## Brief
Look through the entries that follow and return each line that has the string "Categories".

## Listed entries
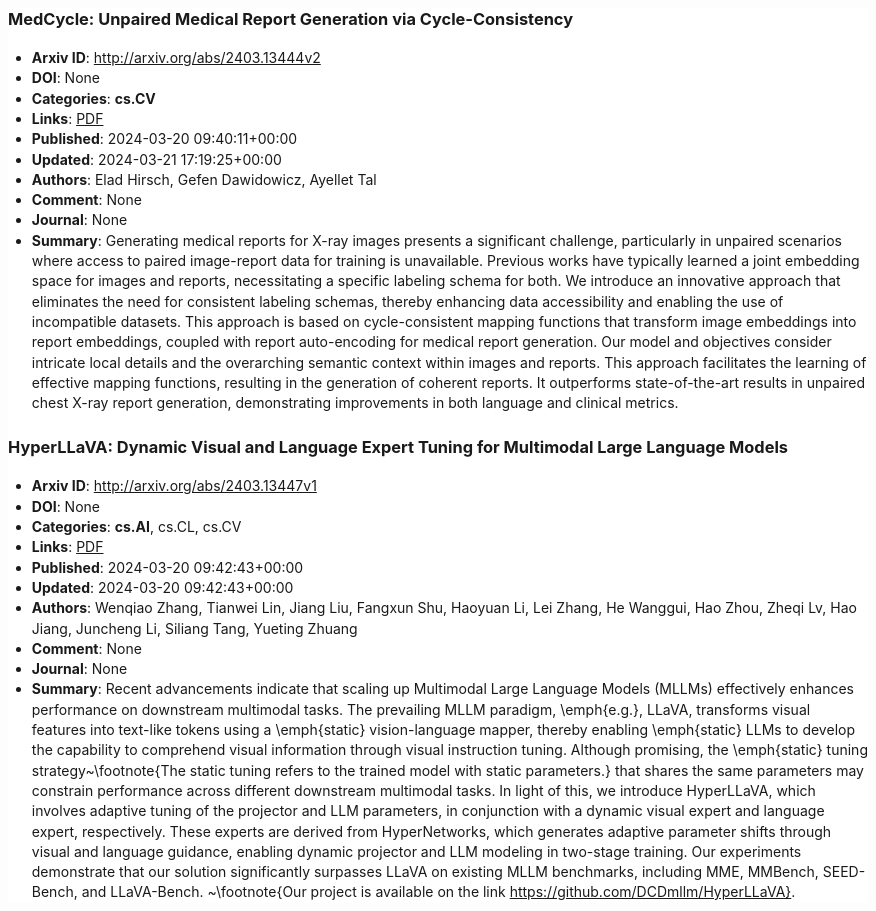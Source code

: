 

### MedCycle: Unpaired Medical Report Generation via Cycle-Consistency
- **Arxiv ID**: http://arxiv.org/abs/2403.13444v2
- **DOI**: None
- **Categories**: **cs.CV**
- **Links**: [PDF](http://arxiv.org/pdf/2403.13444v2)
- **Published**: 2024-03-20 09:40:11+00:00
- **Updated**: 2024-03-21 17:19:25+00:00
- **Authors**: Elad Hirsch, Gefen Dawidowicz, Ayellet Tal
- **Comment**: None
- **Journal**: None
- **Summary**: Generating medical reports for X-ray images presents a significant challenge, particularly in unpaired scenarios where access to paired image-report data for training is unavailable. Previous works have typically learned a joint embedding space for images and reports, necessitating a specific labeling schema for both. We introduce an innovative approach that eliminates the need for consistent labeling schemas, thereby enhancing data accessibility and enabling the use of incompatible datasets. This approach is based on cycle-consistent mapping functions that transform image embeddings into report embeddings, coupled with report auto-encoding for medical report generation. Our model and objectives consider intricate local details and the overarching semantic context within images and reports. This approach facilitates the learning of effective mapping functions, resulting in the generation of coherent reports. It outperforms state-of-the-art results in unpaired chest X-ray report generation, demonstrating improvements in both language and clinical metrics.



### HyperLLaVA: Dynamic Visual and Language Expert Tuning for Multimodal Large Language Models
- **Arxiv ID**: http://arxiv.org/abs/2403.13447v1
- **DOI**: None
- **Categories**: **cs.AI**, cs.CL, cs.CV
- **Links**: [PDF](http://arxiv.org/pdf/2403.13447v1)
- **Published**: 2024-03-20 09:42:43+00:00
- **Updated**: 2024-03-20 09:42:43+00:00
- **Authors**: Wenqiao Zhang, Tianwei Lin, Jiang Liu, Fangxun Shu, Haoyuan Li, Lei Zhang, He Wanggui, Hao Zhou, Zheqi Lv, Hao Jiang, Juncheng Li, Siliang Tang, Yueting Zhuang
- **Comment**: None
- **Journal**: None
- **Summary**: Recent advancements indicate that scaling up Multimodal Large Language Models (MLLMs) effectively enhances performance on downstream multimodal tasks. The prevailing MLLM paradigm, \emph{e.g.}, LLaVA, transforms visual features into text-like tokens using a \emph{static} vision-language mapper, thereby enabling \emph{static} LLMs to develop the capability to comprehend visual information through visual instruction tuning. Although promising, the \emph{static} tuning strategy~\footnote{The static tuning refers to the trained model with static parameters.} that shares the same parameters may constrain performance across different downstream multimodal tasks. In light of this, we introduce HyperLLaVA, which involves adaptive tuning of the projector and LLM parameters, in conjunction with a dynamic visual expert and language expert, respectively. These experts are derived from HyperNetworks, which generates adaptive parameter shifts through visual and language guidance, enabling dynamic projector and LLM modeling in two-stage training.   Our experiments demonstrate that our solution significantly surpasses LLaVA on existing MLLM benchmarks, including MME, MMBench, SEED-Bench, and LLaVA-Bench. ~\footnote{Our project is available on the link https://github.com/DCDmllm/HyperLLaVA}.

## Exercise solution
- **Categories**: **cs.CV**
- **Categories**: **cs.AI**, cs.CL, cs.CV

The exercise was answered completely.